[[ Supplied records open ]]

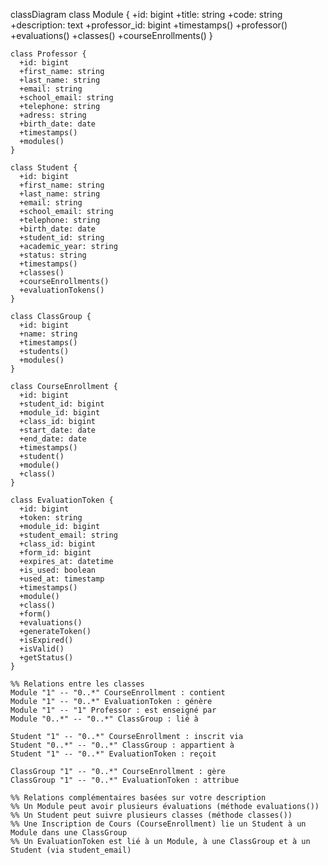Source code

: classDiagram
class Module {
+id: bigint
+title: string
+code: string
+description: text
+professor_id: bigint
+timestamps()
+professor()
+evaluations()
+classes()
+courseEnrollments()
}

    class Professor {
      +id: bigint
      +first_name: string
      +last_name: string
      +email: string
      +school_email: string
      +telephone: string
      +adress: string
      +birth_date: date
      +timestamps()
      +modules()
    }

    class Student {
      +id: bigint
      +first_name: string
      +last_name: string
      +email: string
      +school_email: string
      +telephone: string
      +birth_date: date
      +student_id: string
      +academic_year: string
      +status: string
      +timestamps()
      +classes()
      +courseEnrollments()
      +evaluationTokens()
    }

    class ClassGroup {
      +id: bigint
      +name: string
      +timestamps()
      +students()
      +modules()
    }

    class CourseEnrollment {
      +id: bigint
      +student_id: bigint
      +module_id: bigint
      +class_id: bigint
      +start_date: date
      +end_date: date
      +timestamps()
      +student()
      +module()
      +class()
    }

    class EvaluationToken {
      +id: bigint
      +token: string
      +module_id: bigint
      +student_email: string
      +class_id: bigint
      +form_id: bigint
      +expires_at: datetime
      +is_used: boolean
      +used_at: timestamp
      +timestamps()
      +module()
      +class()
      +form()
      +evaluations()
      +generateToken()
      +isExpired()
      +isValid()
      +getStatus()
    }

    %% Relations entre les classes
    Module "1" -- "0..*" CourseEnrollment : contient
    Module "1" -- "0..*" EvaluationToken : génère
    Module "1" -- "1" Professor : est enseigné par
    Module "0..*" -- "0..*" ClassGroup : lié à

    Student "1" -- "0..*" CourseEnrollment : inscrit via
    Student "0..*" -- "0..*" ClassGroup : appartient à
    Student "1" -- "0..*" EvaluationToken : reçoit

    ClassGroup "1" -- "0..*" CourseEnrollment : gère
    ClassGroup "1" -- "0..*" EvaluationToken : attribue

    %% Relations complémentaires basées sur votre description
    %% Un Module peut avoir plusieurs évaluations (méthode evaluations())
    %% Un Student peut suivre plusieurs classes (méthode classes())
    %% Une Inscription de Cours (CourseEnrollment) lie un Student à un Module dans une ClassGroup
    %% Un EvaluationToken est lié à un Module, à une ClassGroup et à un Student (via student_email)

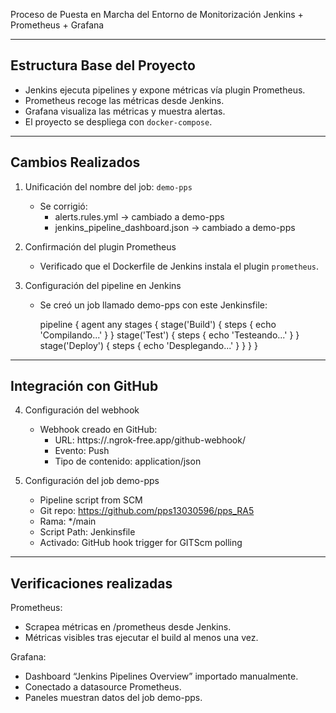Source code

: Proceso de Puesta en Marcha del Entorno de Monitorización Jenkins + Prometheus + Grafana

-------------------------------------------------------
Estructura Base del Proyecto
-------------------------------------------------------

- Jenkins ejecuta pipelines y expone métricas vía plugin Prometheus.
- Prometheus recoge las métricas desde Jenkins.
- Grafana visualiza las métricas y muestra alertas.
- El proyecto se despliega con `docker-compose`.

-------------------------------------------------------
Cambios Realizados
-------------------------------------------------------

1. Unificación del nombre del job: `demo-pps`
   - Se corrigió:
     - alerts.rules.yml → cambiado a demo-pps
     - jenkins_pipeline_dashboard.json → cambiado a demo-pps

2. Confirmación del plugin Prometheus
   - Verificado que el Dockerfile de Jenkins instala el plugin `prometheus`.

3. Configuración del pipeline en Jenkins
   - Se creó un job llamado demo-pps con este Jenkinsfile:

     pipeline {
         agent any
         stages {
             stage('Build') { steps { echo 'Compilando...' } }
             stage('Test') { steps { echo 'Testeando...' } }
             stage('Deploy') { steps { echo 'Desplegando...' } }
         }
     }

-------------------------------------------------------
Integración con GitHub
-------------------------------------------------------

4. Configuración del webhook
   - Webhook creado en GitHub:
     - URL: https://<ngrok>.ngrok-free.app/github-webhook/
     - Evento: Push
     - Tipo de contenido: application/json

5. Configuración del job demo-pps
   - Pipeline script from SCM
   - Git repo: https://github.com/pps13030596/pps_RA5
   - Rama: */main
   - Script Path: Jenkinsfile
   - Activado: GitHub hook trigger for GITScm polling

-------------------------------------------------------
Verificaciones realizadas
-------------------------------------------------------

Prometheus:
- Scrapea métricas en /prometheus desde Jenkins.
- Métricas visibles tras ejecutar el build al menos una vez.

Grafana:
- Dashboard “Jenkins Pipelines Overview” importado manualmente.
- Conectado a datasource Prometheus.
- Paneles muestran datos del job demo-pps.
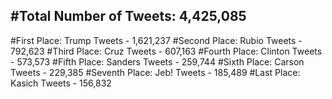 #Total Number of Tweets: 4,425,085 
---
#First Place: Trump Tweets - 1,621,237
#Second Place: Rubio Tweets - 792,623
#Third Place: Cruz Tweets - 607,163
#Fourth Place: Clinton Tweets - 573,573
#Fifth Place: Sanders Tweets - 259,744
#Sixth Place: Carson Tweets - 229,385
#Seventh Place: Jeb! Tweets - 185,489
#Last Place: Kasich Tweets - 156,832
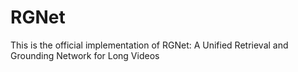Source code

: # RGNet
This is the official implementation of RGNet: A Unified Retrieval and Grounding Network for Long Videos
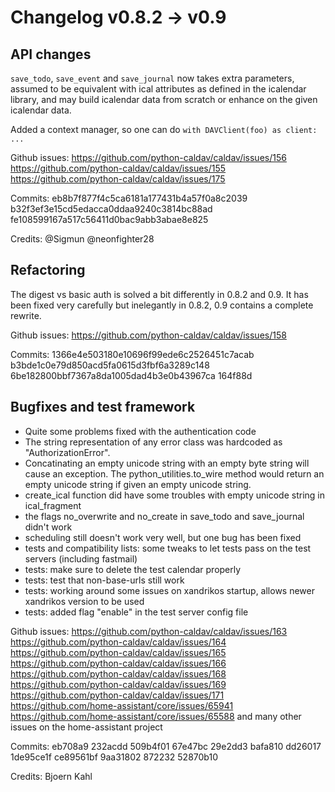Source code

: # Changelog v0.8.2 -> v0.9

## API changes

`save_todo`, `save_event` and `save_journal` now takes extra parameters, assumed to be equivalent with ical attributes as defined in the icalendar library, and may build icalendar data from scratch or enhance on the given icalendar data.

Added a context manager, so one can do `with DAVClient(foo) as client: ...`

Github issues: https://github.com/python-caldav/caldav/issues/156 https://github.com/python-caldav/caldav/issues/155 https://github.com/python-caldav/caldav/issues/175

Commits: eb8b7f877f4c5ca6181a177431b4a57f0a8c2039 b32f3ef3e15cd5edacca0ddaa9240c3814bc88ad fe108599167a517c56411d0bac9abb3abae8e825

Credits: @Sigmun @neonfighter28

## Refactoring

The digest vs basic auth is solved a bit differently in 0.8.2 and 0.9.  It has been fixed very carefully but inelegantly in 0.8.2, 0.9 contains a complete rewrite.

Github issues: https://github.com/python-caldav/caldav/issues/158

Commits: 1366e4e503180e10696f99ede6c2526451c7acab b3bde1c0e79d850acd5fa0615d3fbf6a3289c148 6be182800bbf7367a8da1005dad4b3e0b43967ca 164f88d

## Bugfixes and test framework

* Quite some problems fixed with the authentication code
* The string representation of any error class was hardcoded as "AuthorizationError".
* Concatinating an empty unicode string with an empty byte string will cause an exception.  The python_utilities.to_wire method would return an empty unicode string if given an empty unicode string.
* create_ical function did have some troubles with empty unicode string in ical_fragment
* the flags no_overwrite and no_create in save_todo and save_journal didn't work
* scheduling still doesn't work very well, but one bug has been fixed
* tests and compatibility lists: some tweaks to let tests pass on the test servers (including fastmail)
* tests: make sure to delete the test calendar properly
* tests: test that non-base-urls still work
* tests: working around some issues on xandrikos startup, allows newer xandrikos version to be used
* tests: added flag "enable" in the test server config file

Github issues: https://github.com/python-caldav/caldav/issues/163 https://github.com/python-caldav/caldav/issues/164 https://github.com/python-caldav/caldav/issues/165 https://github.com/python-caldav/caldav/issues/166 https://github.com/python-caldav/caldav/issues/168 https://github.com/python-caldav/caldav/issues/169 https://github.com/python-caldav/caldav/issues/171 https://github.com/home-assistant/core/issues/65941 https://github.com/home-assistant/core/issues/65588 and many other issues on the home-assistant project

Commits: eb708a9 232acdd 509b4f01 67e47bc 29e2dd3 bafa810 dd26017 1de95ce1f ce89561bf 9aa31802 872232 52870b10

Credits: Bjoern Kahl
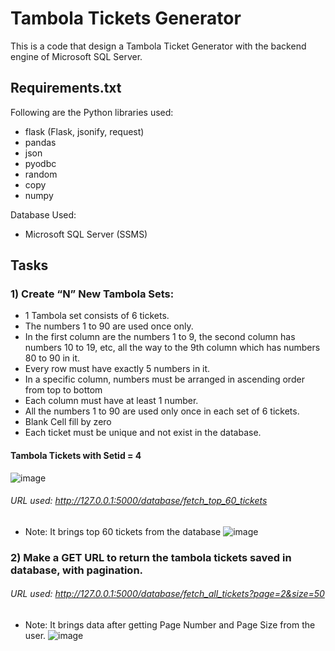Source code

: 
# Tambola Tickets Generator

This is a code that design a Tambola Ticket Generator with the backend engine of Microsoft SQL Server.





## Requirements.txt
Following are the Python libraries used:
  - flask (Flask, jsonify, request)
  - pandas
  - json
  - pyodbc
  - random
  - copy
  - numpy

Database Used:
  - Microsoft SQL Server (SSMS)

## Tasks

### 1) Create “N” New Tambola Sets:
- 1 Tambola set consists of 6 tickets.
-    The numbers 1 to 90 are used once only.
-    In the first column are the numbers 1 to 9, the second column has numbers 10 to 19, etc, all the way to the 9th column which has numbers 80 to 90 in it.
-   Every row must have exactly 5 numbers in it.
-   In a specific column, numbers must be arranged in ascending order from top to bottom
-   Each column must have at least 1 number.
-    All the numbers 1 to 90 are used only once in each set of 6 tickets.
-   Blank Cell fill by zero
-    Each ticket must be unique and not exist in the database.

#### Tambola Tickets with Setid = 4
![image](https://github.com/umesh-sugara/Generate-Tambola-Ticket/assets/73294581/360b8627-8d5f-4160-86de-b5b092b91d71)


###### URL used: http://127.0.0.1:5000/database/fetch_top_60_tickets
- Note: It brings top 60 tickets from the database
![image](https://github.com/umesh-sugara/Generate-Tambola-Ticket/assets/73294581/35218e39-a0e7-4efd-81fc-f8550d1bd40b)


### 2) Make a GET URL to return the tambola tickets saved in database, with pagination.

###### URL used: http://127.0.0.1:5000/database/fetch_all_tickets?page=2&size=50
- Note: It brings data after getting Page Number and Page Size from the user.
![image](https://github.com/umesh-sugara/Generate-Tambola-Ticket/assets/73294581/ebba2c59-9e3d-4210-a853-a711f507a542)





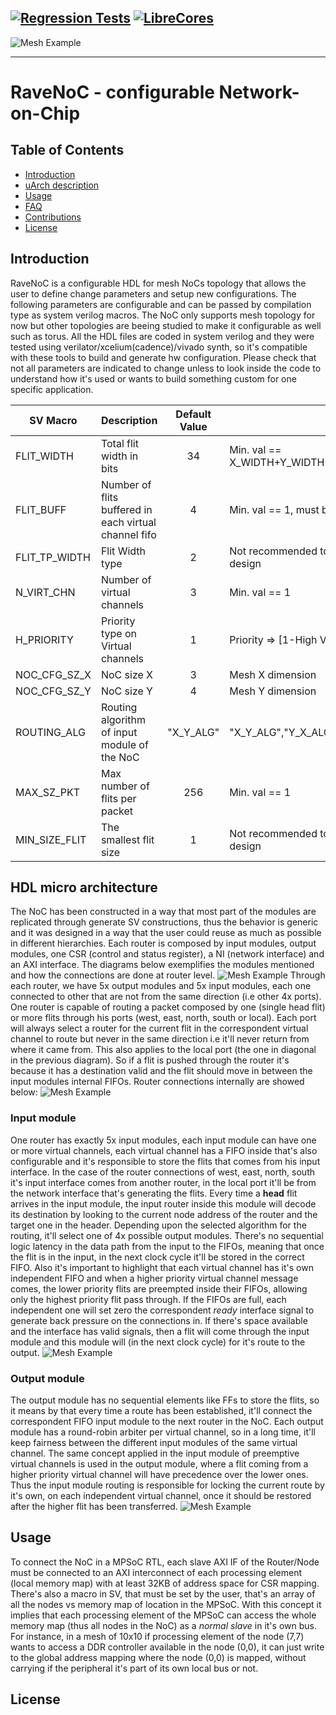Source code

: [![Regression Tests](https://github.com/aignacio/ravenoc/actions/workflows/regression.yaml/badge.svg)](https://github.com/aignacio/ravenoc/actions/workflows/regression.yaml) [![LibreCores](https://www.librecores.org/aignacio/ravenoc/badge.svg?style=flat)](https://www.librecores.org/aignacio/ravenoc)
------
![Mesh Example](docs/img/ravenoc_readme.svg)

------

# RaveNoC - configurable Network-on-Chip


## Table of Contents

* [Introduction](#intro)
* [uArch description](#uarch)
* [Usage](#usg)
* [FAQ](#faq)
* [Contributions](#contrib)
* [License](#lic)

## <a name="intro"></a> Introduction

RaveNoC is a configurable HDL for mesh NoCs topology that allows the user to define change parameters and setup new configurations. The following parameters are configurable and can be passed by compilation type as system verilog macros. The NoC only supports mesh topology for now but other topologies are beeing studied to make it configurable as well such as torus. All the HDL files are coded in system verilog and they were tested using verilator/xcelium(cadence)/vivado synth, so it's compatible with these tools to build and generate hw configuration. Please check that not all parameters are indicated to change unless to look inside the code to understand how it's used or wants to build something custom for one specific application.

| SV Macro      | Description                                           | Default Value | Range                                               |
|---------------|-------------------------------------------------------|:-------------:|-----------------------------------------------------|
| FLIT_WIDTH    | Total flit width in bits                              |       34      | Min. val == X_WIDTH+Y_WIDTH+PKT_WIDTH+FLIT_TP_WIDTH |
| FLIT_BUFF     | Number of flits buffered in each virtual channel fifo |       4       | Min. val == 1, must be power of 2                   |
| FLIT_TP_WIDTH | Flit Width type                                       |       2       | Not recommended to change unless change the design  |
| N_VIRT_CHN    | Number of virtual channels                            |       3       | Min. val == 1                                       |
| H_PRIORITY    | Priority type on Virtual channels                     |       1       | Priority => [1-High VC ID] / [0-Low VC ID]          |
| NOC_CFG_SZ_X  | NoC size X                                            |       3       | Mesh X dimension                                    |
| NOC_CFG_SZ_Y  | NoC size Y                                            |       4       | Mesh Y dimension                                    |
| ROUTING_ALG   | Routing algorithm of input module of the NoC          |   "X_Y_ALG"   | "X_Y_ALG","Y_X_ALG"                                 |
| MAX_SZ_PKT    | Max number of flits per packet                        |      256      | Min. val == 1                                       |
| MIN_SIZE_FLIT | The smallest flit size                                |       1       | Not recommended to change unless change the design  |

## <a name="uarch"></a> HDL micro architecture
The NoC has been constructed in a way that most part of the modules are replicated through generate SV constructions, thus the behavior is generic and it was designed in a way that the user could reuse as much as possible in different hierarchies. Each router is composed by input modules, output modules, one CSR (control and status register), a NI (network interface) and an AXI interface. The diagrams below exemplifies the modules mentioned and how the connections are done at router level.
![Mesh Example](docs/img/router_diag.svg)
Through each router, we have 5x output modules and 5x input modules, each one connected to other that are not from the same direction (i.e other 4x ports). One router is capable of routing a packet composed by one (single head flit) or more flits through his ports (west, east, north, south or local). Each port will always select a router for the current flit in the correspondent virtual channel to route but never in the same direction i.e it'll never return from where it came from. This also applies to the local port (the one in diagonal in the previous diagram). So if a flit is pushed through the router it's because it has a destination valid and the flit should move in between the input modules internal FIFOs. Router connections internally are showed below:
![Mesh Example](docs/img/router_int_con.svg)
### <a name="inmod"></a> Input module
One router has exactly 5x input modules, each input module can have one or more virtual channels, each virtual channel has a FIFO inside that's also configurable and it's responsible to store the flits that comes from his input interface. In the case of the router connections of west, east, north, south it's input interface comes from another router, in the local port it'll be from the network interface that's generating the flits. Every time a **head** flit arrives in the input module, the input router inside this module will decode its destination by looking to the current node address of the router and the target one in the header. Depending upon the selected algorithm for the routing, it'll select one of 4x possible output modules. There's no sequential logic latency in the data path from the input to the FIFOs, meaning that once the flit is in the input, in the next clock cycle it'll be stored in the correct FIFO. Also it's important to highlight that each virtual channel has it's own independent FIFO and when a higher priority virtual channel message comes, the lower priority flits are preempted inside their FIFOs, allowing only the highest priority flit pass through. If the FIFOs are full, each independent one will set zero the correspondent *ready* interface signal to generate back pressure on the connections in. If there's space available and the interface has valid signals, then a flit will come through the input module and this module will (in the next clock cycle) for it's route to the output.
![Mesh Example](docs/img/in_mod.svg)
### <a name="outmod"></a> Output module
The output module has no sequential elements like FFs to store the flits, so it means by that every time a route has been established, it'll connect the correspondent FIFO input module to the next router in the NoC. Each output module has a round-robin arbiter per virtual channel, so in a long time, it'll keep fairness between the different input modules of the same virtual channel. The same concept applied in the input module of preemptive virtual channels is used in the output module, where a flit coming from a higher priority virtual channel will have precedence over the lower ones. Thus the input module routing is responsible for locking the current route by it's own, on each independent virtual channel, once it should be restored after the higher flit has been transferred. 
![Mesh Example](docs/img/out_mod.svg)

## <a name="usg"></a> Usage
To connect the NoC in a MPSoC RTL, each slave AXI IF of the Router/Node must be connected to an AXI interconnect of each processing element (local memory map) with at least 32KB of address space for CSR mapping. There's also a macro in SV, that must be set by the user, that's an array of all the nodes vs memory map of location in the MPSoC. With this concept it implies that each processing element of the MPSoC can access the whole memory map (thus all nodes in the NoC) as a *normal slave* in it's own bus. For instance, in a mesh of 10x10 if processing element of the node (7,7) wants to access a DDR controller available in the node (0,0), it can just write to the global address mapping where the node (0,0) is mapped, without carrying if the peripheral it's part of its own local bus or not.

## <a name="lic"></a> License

[[ Supplied records closed ]]

Prompt >>
Set down, from the entries above, exactly the lines from the one with "CourseEnrollment : contient" up to and including the one with "dans une ClassGroup", and no other lines.

Answer to this problem >>
    Module "1" -- "0..*" CourseEnrollment : contient
    Module "1" -- "0..*" EvaluationToken : génère
    Module "1" -- "1" Professor : est enseigné par
    Module "0..*" -- "0..*" ClassGroup : lié à

    Student "1" -- "0..*" CourseEnrollment : inscrit via
    Student "0..*" -- "0..*" ClassGroup : appartient à
    Student "1" -- "0..*" EvaluationToken : reçoit

    ClassGroup "1" -- "0..*" CourseEnrollment : gère
    ClassGroup "1" -- "0..*" EvaluationToken : attribue

    %% Relations complémentaires basées sur votre description
    %% Un Module peut avoir plusieurs évaluations (méthode evaluations())
    %% Un Student peut suivre plusieurs classes (méthode classes())
    %% Une Inscription de Cours (CourseEnrollment) lie un Student à un Module dans une ClassGroup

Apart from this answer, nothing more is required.